Third time he tries mum grabs his had, pulls him back and smacks him hard enough on his nappied behind and upper legs to give him a fright and sit him down hard but not enough to do damage or leave marks.

This is smacking of exactly the type Bradford and Clark wanted to make a crime, and the current law quite clearly does make it a crime - it is reasonable force for the purpose of correction, ie "don't do that again."

Julie said...

V quickly, Anon at 4.13pm (back later I hope to respond to some of the rest), I don't write for the Yes Vote campaign site, and I had already linked that article earlier in the thread. This blog has chosen to register as a supporter of the Yes Vote campaign, which is why we appear on the supporter list and feature their campaign ad in our sidebar. So any suggestions of a lack of transparency, which I think is what you are getting at maybe, are weird.

stargazer said...

The whole point of Bradford's bill was to remove that defence

but it didn't remove the defence, it just tightened it up. a defence is still there, it's just not so open-ended. so any of your arguments that the new law criminalises parents and the old one didn't don't hold water really.

Psycho Milt said...

but it didn't remove the defence, it just tightened it up. a defence is still there, it's just not so open-ended.
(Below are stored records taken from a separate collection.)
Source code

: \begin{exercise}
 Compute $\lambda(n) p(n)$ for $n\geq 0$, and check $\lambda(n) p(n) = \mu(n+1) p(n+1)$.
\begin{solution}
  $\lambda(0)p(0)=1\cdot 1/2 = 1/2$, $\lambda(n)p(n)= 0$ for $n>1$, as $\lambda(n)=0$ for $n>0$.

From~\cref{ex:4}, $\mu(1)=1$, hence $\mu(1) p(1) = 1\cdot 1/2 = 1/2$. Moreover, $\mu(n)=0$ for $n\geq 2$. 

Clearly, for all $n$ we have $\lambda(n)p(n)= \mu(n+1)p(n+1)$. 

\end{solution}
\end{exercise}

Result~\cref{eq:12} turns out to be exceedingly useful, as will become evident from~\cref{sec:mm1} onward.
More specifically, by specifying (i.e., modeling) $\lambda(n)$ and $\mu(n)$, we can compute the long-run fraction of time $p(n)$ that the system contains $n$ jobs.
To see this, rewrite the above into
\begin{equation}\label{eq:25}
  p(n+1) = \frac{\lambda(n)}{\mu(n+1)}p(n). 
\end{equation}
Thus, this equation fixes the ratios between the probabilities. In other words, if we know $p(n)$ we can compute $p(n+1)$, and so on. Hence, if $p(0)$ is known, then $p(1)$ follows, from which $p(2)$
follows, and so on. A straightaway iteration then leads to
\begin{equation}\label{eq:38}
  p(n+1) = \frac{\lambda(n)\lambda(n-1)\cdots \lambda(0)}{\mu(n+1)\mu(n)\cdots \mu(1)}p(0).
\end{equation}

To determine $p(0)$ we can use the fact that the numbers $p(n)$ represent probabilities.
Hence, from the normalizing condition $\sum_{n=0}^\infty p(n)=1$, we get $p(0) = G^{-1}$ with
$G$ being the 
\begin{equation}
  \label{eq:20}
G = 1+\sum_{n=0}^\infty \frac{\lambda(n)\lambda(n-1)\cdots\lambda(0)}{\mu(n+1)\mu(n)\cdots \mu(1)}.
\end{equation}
It's this kind of trying to weasel out on a technicality that prompts me to use words like "sophistry," because it's hard to accept people genuinely believe something so clearly false.

The defence of reasonable force for the purpose of correction is not still there, it's explicitly removed - gone - and its use is now a crime. There is a defence still there for reasonable force for prevention (ie, the "smack a child's hand away from the fire" scenario), but the fact is that nearly every smack every parent ever gave a kid has been for the purpose of correction, ie is specifically and explicitly made a crime by this legislation.

When I think back on the occasions I smacked my children (years ago now), they would all have been criminal acts under the current S59 but weren't under the old one. No technicalities you can think of alter that fact.

stargazer said...

sophistry again? sorry, but your smacks were still criminal under the old law, you just had a defence if you got charged with it. that's why this notion that the new law criminalises parents is crock. they were criminalised before, but they could get off a lot easier. i think it's you who is using sophistry to make the new law out to be worse than what it is.

Psycho Milt said...

They were not criminal under the old law because they were explicitly defended against under that law - just as killing in self-defence is not criminal under existing law because the defence is written in. Quite simply, it is not a crime. It may be that you end up in court to clarify whether you're covered by that defence or not, but if you are no criminal act has occurred.

If you take that defence out of the law then the act in question, whether smacking or killing in self defence, becomes a criminal act, regardless of whether you get caught and prosecuted or not. It's reasonably straightforward.